Effect of Surface Modification on the Luminescence of Individual Upconversion Nanoparticles

Abstract

AbstractLanthanide‐doped upconversion nanoparticles (UCNPs) hold promise for single‐molecule imaging owing to their excellent photostability and minimal autofluorescence. However, their limited water dispersibility, often from the hydrophobic oleic acid ligand during synthesis, is a challenge. To address this, various surface modification strategies' impact on single‐particle upconversion luminescence are studied. UCNPs are made hydrophilic through methods like ligand exchange with dye IR806, HCl or NOBF4 treatment, silica coating (SiO2 or mesoporous mSiO2), and self‐assembly with polymer of DSPE‐PEG or F127. The studies revealed that UCNPs modified with NOBF4 and DSPE‐PEG exhibited notably higher single‐particle brightness with minimal quenching (3% and 8%, respectively), followed by SiO2, F127, IR806, mSiO2, and HCl (84% quenching).

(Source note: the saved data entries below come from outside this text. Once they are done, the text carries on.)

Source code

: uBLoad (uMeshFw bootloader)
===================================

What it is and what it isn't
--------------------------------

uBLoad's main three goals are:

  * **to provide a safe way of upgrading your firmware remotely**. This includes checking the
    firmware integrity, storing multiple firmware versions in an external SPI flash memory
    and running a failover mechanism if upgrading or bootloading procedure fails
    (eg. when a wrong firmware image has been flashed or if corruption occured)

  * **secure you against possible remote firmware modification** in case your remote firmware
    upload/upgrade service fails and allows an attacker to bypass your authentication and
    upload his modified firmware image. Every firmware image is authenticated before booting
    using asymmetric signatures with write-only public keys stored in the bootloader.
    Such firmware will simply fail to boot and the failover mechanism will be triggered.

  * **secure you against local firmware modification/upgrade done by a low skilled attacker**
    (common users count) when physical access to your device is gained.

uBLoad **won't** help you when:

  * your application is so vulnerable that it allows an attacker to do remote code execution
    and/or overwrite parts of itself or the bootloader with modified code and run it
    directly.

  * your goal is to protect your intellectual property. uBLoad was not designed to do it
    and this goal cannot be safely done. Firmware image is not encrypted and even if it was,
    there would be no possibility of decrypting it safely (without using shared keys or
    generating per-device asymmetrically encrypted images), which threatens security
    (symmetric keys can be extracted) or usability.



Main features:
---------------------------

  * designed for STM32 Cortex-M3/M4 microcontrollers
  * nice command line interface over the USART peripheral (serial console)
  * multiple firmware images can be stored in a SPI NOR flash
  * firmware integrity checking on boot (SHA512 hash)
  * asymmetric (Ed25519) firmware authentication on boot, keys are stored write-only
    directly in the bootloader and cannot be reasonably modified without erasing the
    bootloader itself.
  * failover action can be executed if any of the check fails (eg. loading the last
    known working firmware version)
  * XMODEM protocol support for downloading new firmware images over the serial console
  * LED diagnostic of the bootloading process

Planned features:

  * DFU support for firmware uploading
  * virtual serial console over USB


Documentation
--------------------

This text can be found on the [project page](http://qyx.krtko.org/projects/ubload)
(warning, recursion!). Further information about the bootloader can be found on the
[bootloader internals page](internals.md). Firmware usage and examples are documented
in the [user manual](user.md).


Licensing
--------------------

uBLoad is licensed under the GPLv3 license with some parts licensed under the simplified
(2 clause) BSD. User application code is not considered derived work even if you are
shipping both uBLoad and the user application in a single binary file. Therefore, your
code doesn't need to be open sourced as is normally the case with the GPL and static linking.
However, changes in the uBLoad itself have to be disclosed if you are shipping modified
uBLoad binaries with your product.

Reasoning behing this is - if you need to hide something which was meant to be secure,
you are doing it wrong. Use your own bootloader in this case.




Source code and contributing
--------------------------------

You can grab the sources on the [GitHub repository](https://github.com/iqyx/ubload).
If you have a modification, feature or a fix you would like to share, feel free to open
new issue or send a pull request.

HCl disrupted UCNPs's crystal lattice, weakening luminescence, while mSiO2 absorbed solvent molecules, causing luminescence quenching. Energy transfer to IR806 also reduced the brightness. Additionally, a prevalence of upconversion red emission over green is observed, with the red‐to‐green ratio increasing with irradiance. UCNPs coated with DSPE‐PEG exhibited the brightest single‐particle luminescence in water, retaining 48% of its original emission due to a lower critical micelle concentration and superior water protection. In summary, the investigation provides valuable insights into the role of surface chemistry on UCNPs at the single‐particle level.